Delhi students launch campaign to save River YamunaFebruary 23rd, 2009 - 12:51 pm ICT by ANI
New Delhi, Feb 23 (ANI): Hundreds of students, environmentalists and residents have joined hands in a campaign to save the River Yamuna from further pollution.
Holding placards and banners, they gathered at the Jamia Milia Islamia University’’s Ansari Auditorium and raised slogans in favour of ”Yamuna River-Cleaning”.
The River Yamuna that holds not only mythological but also historical significance to the country, is today in a pathetic state and its water is unfit for bathing, leave alone consumption.
According to Central Pollution Control Board, around 70 per cent of the pollution in the Yamuna is human excrement.
Addressing media persons on the sidelines of the function, Tejendra Khanna, Delhi Lieutenant Governor urged the residents to join hands in the campaign.
“The main motive of this campaign is to increase the participation of people in this ”Clean Yamuna River Campaign”. If all of us join hands, then we will decrease the pollution level to a great extent,” said Khanna. He also mentioned that the Supreme Court had given green signal to the 2.5 billion rupees ”Yamuna Action Plan II” and hoped that in 18 months time, the condition of the river would change.
The Yamuna Action Plan was launched in 1993, with the aim of conserving the river has met with no success despite billions being spent on it.
Arti Mehra, Mayor of Delhi said that the second effluent treatment plant would be jointly completed by the Municipal Corporation and the State Government.
“The work of small drains will be covered by the Municipal Corporation of Delhi. The Delhi State Government will have to look after the work of big drains, sewerage treatment plants and interceptors.
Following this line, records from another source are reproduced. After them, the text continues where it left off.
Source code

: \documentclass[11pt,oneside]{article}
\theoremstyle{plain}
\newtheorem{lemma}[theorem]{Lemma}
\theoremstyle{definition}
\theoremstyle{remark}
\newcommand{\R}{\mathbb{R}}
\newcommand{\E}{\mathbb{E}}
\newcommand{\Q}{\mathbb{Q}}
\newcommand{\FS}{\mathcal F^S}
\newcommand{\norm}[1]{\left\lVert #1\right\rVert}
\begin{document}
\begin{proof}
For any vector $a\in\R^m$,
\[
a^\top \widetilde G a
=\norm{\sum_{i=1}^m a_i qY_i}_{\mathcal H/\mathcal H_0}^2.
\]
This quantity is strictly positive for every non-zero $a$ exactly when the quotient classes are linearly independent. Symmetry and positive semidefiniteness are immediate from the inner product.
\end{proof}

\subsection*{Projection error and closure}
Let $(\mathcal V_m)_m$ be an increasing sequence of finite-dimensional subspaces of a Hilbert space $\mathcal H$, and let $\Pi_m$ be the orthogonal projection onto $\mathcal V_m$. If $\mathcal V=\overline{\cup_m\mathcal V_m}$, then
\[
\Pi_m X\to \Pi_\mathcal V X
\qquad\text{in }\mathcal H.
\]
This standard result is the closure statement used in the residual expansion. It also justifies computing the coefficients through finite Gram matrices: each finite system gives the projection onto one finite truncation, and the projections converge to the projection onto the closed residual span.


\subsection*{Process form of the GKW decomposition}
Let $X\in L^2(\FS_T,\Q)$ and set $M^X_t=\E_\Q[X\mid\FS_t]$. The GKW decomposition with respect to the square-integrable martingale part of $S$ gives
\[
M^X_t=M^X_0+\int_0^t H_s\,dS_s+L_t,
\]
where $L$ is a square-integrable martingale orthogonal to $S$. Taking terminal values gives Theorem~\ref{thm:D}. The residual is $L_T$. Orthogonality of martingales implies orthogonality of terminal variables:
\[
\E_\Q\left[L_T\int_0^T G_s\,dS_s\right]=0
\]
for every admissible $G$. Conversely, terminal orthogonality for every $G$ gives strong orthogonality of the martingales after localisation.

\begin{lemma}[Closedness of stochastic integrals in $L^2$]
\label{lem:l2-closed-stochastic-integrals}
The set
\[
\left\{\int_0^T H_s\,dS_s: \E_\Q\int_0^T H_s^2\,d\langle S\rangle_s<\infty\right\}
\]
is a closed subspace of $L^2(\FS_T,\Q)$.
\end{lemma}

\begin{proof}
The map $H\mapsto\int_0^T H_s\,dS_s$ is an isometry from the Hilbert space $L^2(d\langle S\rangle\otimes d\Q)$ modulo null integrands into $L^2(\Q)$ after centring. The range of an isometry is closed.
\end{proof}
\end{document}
I am very hopeful of the project,” said Mehra.
While 60 per cent of Delhi’’s water needs are fulfilled by Yamuna, almost the same percentage of the city’’s sewage finds its way into the river.
The national capital alone produces 3.6 billion litre of sewage every day, but due to poor management, less than half of it is effectively treated.
The remaining untreated waste is dumped into the Yamuna River. (ANI)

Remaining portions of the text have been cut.